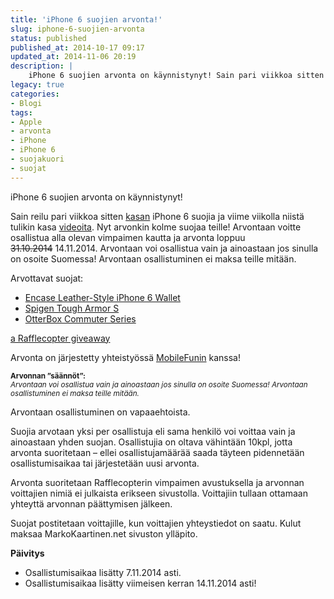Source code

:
 ```yaml
---
title: 'iPhone 6 suojien arvonta!'
slug: iphone-6-suojien-arvonta
status: published
published_at: 2014-10-17 09:17
updated_at: 2014-11-06 20:19
description: |
    iPhone 6 suojien arvonta on käynnistynyt! Sain pari viikkoa sitten kasan iPhone 6 suojia ja nyt arvon ne teille!
legacy: true
categories:
- Blogi
tags:
- Apple
- arvonta
- iPhone
- iPhone 6
- suojakuori
- suojat
---
```


<p>iPhone 6 suojien arvonta on käynnistynyt!</p>
<p>Sain reilu pari viikkoa sitten <a href="https://markokaartinen.net/kasa-iphone-6-suojakuoria/" target="_blank">kasan</a> iPhone 6 suojia ja viime viikolla niistä tulikin kasa <a href="https://markokaartinen.net/sarjat/iphone-6-suojat/" target="_blank">videoita</a>. Nyt arvonkin kolme suojaa teille! Arvontaan voitte osallistua alla olevan vimpaimen kautta ja arvonta loppuu <del>31.10.2014</del> 14.11.2014. Arvontaan voi osallistua vain ja ainoastaan jos sinulla on osoite Suomessa! Arvontaan osallistuminen ei maksa teille mitään.</p>
<p>Arvottavat suojat:</p>
<ul>
<li><a href="https://markokaartinen.net/iphone-6-suojakuoret-encase-leather-style-iphone-6-wallet-flip-case/" target="_blank">Encase Leather-Style iPhone 6 Wallet</a></li>
<li><a href="https://markokaartinen.net/iphone-6-suojakuoret-spigen-tough-armor-s/" target="_blank">Spigen Tough Armor S</a></li>
<li><a href="https://markokaartinen.net/iphone-6-suojakuoret-otterbox-commuter-series/" target="_blank">OtterBox Commuter Series</a></li>
</ul>
<p><a id="rc-a2aadb1e7" class="rafl" href="http://www.rafflecopter.com/rafl/display/a2aadb1e7/" rel="nofollow">a Rafflecopter giveaway</a><br />
<script src="//widget.rafflecopter.com/load.js"></script></p>
<p>Arvonta on järjestetty yhteistyössä <a href="http://mobilefun.fi" target="_blank">MobileFunin</a> kanssa!</p>
<p><small><strong>Arvonnan &#8221;säännöt&#8221;:</strong><br />
<em>Arvontaan voi osallistua vain ja ainoastaan jos sinulla on osoite Suomessa! Arvontaan osallistuminen ei maksa teille mitään.</em></small></p>
<p>Arvontaan osallistuminen on vapaaehtoista.</p>
<p>Suojia arvotaan yksi per osallistuja eli sama henkilö voi voittaa vain ja ainoastaan yhden suojan. Osallistujia on oltava vähintään 10kpl, jotta arvonta suoritetaan &#8211; ellei osallistujamäärää saada täyteen pidennetään osallistumisaikaa tai järjestetään uusi arvonta.</p>
<p>Arvonta suoritetaan Rafflecopterin vimpaimen avustuksella ja arvonnan voittajien nimiä ei julkaista erikseen sivustolla. Voittajiin tullaan ottamaan yhteyttä arvonnan päättymisen jälkeen.</p>
<p>Suojat postitetaan voittajille, kun voittajien yhteystiedot on saatu. Kulut maksaa MarkoKaartinen.net sivuston ylläpito.</p>
<p><strong>Päivitys</strong></p>
<ul>
<li>Osallistumisaikaa lisätty 7.11.2014 asti.</li>
<li>Osallistumisaikaa lisätty viimeisen kerran 14.11.2014 asti!</li>
</ul>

____________

▶ **What to work on**: Exact copies of the lines from the one containing "<li>Osallistumisaikaa lisätty 7.11.2014" through the final line of the records are all the answer should hold.

▶ **Worked solution**:
<li>Osallistumisaikaa lisätty 7.11.2014 asti.</li>
<li>Osallistumisaikaa lisätty viimeisen kerran 14.11.2014 asti!</li>
</ul>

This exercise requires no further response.